### Exercise details:
The goal is a clean copy of all the data below, with pictures dropped and everything else retyped exactly.

[Data records Boundary: Start]

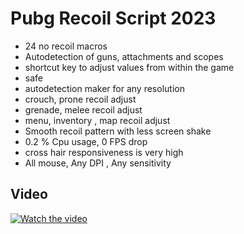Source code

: # Pubg Recoil Script 2023
- 24 no recoil macros
- Autodetection of guns, attachments and scopes
- shortcut key to adjust values from within the game
- safe 
- autodetection maker for any resolution
- crouch, prone recoil adjust
- grenade, melee recoil adjust
- menu, inventory , map recoil adjust
- Smooth recoil pattern with less screen shake
- 0.2 % Cpu usage, 0 FPS drop
- cross hair responsiveness is very high
- All mouse, Any DPI , Any sensitivity

## Video

[![Watch the video](https://cdn.pixabay.com/photo/2013/07/13/11/45/play-158609_1280.png)](https://vimeo.com/814363033)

[Data records Boundary: End]

### Solution to this task:
Source code

: # Pubg Recoil Script 2023
- 24 no recoil macros
- Autodetection of guns, attachments and scopes
- shortcut key to adjust values from within the game
- safe 
- autodetection maker for any resolution
- crouch, prone recoil adjust
- grenade, melee recoil adjust
- menu, inventory , map recoil adjust
- Smooth recoil pattern with less screen shake
- 0.2 % Cpu usage, 0 FPS drop
- cross hair responsiveness is very high
- All mouse, Any DPI , Any sensitivity

## Video

[![Watch the video](https://cdn.pixabay.com/photo/2013/07/13/11/45/play-158609_1280.png)](https://vimeo.com/814363033)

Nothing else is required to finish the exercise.